**INFORMATION SUPPLIED**
[Start of section]
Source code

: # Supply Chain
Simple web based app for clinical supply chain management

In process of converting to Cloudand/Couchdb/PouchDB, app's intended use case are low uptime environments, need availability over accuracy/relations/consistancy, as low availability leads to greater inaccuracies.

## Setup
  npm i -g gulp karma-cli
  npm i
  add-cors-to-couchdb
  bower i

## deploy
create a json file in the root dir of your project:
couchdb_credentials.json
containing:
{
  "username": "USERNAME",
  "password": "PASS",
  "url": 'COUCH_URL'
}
[End of section]
[Start of section]
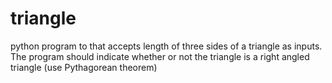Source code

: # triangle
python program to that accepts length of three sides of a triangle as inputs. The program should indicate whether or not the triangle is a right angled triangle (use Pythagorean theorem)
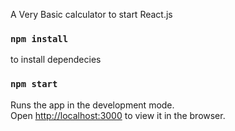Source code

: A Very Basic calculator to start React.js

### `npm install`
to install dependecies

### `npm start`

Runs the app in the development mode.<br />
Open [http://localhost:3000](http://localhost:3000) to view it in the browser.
[End of section]
[Start of section]
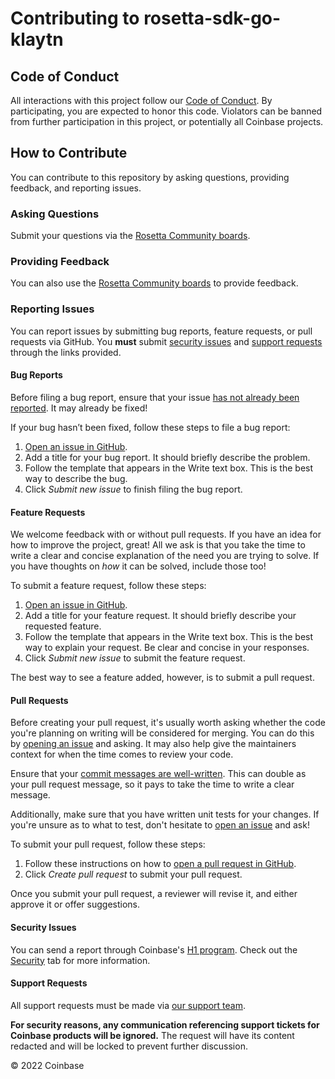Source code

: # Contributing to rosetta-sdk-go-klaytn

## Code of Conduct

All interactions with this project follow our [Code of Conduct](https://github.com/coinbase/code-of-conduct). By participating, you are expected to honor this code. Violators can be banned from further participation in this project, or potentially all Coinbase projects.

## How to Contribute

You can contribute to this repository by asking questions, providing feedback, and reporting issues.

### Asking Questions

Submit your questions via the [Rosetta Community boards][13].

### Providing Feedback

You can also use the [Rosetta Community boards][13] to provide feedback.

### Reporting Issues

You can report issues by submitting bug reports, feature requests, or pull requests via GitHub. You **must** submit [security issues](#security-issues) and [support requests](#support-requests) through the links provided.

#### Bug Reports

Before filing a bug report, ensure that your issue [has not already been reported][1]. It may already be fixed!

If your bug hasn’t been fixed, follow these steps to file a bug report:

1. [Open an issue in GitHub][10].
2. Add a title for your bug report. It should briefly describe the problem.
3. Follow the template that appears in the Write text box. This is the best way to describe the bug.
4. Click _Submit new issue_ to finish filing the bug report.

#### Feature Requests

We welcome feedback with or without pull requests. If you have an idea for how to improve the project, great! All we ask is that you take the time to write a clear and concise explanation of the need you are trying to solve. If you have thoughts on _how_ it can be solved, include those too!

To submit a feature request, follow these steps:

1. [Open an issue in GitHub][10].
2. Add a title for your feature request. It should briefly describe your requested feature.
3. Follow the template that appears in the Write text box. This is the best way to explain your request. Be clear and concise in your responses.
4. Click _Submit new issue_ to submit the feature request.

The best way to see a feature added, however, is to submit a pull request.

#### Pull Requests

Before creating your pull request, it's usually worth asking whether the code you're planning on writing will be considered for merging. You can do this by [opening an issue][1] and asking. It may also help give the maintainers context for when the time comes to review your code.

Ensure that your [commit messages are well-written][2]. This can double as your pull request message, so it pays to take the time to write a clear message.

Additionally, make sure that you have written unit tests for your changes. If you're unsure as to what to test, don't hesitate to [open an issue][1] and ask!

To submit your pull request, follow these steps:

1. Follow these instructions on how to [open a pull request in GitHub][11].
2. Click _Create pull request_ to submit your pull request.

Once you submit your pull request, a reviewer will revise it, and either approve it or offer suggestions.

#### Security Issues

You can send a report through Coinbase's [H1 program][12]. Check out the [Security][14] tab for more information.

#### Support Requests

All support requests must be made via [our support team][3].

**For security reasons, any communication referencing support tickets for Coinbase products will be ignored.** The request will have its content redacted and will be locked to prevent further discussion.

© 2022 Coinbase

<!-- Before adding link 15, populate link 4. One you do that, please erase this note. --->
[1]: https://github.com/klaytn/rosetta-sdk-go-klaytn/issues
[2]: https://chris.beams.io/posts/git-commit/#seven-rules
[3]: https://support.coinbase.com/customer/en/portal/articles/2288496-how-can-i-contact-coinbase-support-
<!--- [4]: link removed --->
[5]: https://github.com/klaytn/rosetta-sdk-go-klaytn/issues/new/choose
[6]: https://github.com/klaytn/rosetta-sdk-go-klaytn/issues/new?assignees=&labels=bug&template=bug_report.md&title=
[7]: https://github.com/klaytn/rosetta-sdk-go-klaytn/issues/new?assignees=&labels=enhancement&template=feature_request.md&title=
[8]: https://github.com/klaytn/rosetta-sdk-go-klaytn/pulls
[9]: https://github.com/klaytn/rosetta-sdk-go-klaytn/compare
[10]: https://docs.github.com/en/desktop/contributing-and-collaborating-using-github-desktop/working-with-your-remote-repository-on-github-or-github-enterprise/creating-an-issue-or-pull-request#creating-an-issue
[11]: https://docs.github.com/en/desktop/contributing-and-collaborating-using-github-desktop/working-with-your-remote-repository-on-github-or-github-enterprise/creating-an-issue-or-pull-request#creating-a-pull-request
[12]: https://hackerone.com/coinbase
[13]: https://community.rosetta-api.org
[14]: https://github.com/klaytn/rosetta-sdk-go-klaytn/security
[End of section]
**EXERCISE DETAILS**
Determine the number of lines in the preceding data that contain the word "fixed". Reply with that number only.

**RESULT OF THIS TASK**
2